It has been quite a month for cloud computing. NetSuite CEO Zach Nelson announced their “thirteenth consecutive quarter of more than 30 percent year-over-year revenue growth.” Amazon Web Services announced 78% revenue growth increase year over year. Microsoft reported 18 million Office 365 subscribers and healthy Azure growth. One of the only good bit of news to come out of SAP TechEd this week was that its BYD cloud offering, which has become a bit of a stepchild as SAP fawns over its acquisitions and HANA, is healthy.
Contrast all that to IBM’s 14th straight quarter of year-to-year revenue declines.
So, in the run up to Oracle OpenWorld next week, I would have expected to hear all kinds of as-a-service announcements and press. Instead, Oracle has let its accountants and attorneys dominate the airwaves with on-premise stories.
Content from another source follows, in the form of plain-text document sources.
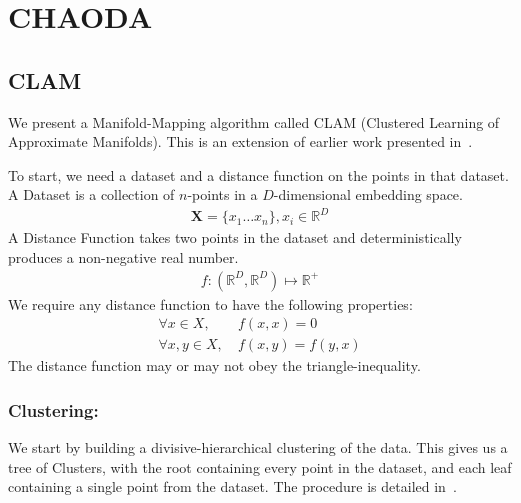 \section{CHAODA}
\label{sec:chaoda}

\subsection{CLAM}
\label{subsec:chaoda:manifold}

We present a Manifold-Mapping algorithm called CLAM (Clustered Learning of Approximate Manifolds).
This is an extension of earlier work presented in~\cite{ishaq2019entropy}.

To start, we need a dataset and a distance function on the points in that dataset.
A Dataset is a collection of $n$-points in a $D$-dimensional embedding space.
\begin{gather*}
    \textbf{X} = \{x_1 \dots x_n\}, x_i \in \mathbb{R}^D
\end{gather*}
A Distance Function takes two points in the dataset and deterministically produces a non-negative real number.
\begin{gather*}
    f : (\mathbb{R}^D, \mathbb{R}^D) \mapsto \mathbb{R}^+
\end{gather*}
We require any distance function to have the following properties:
\begin{align*}
    \forall x \in X, & \ f(x, x) = 0 \\
    \forall x, y \in X, & \ f(x, y) = f(y, x)
\end{align*}
The distance function may or may not obey the triangle-inequality.

\subsubsection*{Clustering:}
We start by building a divisive-hierarchical clustering of the data.
This gives us a tree of Clusters, with the root containing every point in the dataset, and each leaf containing a single point from the dataset.
The procedure is detailed in~\cite{ishaq2019entropy}.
I sat in court during the recent Rimini trial thinking this cannot be good for Oracle’s cloud positioning. Why is Oracle letting its attorneys talk, on public record, about IT practices from a long forgotten era when it should be talking about containers and multi-tenancy? I can only imagine the laughter in the halls of Salesforce and Workday when they heard Oracle executives brag on the stand they never lose customers. I can see Oracle customers cringe when they read how its attorneys talked condescendingly about customers who dared use their right to look at choices. Oracle seems to have forgotten these are still its customers. In SAP Nation, I profiled customers who have moved to Rimini and who continue to say nice things about SAP products. Some even talk about using the savings to buy newer SAP offerings. Ditto with Oracle customers. Bizarre as it may sound to Oracle executives, Rimini is actually keeping these customers “in the fold”. Subtlety, not hostility, to these customers will pay off much better.
The jury awarded Oracle a nominal judgment which likely is for less than it has paid in legal fees. Instead of letting the story die, Oracle continues to pursue legal action and harp about “massive theft”.
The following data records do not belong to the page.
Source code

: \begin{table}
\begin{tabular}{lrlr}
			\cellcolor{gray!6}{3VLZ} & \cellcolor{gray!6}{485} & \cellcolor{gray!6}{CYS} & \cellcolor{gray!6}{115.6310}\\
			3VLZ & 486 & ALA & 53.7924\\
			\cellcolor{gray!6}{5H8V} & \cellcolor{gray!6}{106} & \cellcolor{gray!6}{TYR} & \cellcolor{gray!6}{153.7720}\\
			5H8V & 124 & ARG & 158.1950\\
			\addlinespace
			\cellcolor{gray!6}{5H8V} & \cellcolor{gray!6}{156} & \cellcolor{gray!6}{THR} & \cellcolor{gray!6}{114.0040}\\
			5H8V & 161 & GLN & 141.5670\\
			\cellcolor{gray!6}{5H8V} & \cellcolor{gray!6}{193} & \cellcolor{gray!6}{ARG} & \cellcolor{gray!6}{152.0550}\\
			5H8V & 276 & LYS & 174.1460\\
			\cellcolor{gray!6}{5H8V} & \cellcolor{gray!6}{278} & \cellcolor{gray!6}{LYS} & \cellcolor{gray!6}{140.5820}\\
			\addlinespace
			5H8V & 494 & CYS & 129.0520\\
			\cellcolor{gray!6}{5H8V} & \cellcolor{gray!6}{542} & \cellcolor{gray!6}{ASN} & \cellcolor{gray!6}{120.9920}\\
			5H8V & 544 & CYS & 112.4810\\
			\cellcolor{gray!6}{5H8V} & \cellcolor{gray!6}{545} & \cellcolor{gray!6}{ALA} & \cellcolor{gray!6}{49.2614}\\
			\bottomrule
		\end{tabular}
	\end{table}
I don’t get it. At its Cloud Summit earlier this year, Oracle showcased the broadest range of SaaS, PaaS, IaaS and DaaS products in the industry. It told Fortune earlier this year, “on average on a daily basis, 62 million people log in and use our cloud for various things.” They have so much positive to talk about.
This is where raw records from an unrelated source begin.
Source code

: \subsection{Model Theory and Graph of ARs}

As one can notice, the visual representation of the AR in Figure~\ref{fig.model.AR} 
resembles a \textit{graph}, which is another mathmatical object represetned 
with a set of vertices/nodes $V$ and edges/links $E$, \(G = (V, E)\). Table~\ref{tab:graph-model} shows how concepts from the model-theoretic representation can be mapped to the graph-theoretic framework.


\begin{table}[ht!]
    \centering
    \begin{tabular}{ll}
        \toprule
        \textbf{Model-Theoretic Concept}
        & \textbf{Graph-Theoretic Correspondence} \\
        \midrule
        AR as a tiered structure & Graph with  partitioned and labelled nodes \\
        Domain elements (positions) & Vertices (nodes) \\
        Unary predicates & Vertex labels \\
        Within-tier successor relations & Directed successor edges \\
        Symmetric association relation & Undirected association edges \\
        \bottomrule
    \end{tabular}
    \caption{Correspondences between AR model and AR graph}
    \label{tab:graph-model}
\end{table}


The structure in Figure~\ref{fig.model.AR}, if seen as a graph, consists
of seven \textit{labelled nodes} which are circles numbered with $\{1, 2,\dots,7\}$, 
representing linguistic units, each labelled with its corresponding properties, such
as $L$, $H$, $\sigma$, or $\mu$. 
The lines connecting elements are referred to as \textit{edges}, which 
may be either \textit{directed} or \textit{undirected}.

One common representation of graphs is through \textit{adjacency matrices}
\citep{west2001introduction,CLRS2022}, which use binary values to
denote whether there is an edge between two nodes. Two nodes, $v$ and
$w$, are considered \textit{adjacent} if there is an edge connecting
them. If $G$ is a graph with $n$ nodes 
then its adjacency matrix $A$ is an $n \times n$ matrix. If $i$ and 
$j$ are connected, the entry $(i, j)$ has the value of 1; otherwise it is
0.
In the meantime, not a day passes by when I do not hear about a SAP or Oracle customer who is being threatened with a “compliance” review aka audit. The growing consensus is both vendors may say all the right things about the cloud but they are clinging to their on-premise past. Except that they dread an IBM-like string of quarters.
There are many Oracle haters out there. I have never understood them. Over 20+ years I have come to meet a large number of its employees. Most are smart, likable people. Oracle, to me, is a very talented football team which just cannot seem to avoid stupid penalties and turnovers.